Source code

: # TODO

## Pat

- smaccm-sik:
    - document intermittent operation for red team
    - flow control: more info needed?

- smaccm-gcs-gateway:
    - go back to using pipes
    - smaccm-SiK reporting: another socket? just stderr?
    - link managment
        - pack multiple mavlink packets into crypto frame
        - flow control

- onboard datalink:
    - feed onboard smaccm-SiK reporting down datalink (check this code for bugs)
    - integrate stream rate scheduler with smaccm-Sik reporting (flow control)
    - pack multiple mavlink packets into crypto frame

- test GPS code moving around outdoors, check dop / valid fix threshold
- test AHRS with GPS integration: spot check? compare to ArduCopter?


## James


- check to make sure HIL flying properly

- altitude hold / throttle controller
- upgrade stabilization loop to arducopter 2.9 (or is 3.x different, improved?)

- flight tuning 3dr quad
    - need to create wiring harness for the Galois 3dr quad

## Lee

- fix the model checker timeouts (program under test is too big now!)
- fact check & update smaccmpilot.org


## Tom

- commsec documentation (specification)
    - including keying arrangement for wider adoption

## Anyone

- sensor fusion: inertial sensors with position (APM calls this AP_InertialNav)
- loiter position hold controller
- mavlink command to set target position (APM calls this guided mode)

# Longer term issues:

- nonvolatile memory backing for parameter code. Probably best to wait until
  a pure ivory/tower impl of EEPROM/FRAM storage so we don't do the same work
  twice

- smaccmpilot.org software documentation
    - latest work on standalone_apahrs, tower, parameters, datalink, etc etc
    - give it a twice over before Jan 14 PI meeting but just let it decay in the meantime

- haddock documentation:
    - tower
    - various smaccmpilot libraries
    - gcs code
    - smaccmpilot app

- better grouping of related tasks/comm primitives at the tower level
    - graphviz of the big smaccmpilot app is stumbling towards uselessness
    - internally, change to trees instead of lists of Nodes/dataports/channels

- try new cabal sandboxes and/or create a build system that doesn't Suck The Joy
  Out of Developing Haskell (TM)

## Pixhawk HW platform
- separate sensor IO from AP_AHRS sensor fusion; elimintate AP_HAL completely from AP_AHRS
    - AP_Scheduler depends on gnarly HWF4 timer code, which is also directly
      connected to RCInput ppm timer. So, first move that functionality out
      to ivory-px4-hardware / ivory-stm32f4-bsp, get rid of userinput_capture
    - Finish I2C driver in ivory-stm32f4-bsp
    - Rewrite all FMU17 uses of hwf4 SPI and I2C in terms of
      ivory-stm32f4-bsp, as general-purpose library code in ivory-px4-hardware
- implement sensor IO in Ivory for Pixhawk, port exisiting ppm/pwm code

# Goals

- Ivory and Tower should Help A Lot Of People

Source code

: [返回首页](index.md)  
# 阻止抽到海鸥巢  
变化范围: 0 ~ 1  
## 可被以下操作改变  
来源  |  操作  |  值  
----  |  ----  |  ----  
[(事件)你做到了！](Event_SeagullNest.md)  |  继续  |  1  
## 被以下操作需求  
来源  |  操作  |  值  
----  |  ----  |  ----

*PROBLEM DETAILS*
Which lines above include the string "multiple"? Show them.

*RESULT*
        - pack multiple mavlink packets into crypto frame
    - pack multiple mavlink packets into crypto frame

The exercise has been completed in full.